Like all contracts, an executive employee contract must have consideration on both sides of the transaction to be enforceable. On the employer’s end, this consideration includes the employee’s salary, bonuses, and any fringe benefits. On the employee’s end, this may include non-compete or confidentiality agreements that limit the employee’s ability to discuss or disclose trade secrets, as well as other terms and conditions of employment.
An executive employee contract will usually go beyond the traditional employee contract in scope, as the higher compensation and increased responsibility for these high-level employees can mean the negotiation of additional benefits and contract terms. For example, a search for an executive employee can often be a nationwide one, necessitating the inclusion of relocation expenses or a moving stipend into a contract for employment — employers may legally require the employee to repay a portion or all of any relocation expenses if employment is terminated within a certain period after the move.
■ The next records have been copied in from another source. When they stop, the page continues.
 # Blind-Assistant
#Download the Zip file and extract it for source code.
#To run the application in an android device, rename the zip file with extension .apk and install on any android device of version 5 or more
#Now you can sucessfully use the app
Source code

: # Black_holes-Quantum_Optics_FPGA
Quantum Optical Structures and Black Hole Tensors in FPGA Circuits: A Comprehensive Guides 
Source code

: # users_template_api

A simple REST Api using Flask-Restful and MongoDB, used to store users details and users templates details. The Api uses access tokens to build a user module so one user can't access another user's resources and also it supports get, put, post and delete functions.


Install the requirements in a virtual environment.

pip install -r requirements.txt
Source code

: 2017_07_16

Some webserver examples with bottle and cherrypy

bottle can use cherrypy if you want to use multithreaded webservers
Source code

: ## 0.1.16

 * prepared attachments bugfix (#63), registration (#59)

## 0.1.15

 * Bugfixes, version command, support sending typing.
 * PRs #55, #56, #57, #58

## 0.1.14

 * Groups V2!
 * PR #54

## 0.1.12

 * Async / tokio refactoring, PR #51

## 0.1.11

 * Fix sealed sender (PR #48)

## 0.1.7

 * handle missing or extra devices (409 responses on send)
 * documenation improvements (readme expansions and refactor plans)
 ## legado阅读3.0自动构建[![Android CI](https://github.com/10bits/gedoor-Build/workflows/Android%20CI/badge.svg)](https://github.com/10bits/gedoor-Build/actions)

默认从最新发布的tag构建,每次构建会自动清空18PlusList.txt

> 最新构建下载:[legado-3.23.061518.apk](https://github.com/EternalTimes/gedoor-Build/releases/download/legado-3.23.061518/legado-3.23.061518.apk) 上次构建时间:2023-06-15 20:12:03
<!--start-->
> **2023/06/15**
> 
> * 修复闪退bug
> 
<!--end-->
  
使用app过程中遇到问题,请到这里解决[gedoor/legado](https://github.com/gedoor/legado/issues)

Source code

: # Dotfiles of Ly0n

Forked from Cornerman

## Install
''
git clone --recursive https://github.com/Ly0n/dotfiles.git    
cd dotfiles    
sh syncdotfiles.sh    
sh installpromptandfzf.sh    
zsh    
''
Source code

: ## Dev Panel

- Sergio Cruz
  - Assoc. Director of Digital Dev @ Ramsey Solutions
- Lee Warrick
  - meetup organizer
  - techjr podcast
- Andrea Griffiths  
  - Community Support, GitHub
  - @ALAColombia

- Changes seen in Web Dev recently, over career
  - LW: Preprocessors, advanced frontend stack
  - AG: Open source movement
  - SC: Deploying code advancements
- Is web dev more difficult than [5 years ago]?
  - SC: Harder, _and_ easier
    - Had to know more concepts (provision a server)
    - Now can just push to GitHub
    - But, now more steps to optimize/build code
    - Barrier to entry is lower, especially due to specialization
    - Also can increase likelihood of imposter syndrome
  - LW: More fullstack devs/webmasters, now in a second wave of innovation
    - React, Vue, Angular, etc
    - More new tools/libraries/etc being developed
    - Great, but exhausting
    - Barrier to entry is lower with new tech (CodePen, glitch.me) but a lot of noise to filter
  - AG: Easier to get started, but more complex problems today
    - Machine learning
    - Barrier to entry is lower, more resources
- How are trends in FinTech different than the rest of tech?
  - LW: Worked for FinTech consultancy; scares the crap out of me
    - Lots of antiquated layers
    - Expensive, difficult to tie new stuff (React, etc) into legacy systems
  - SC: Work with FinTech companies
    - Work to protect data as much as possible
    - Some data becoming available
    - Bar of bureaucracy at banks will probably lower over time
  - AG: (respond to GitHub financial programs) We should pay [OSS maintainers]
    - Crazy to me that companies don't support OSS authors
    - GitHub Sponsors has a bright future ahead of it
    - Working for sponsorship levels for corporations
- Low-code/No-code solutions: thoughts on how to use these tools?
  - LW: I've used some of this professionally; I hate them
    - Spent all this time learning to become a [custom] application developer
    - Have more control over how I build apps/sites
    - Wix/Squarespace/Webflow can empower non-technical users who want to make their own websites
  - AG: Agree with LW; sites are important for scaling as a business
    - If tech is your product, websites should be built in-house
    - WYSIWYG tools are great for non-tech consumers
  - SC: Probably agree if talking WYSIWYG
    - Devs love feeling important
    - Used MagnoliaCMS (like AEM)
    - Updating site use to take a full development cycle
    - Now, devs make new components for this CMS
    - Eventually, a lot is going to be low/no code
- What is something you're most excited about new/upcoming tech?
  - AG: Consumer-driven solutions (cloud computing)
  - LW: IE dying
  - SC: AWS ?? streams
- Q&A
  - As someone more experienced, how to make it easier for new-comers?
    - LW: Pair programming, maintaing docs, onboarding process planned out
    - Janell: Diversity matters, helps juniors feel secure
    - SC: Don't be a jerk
In order for the provisions in an executive employee contract to be enforceable, they’ll need to be entered into freely and without coercion or fraud. An employee who waives certain rights or takes action in reliance on a contract entered into under false pretenses may not be bound by the contract; and on the other side of the coin, an employer that offers a contract based in part on certain information the employee represents to be true (but that is false) may have legal grounds to have the contract voided.
List of Provisions to Include in Executive Employment Contracts
There are a handful of things that every executive employment contract should include. The SEC provides a good executive contract example template here that may help you understand the complex nature of these contracts. Examples of some of the provisions that should always be included in an executive employee contract include:
- Explain the purpose of the contract toward the beginning
- Define scope of employment duties, title, main and auxiliary responsibilities
- Length of employment contract
- Accrued vacation compensation
- Terms of employment
- Specify compensation and any benefits in detail and for how long
- Non compete clause or provisions
- Non disclosure provisions
- Include provisions for situations where contract ends but executive remains employed
- For cause clause: valid reasons for termination, and types of benefits and compensation for termination
- Include specific compensation or benefits if terminated without reason
- ERISA compliant terminology
- Severance agreement/provision detailing the compensation the executive is to receive under any circumstances of employment termination and how the compensation will be paid (monthly payments, one time payment, annual payments, etc.)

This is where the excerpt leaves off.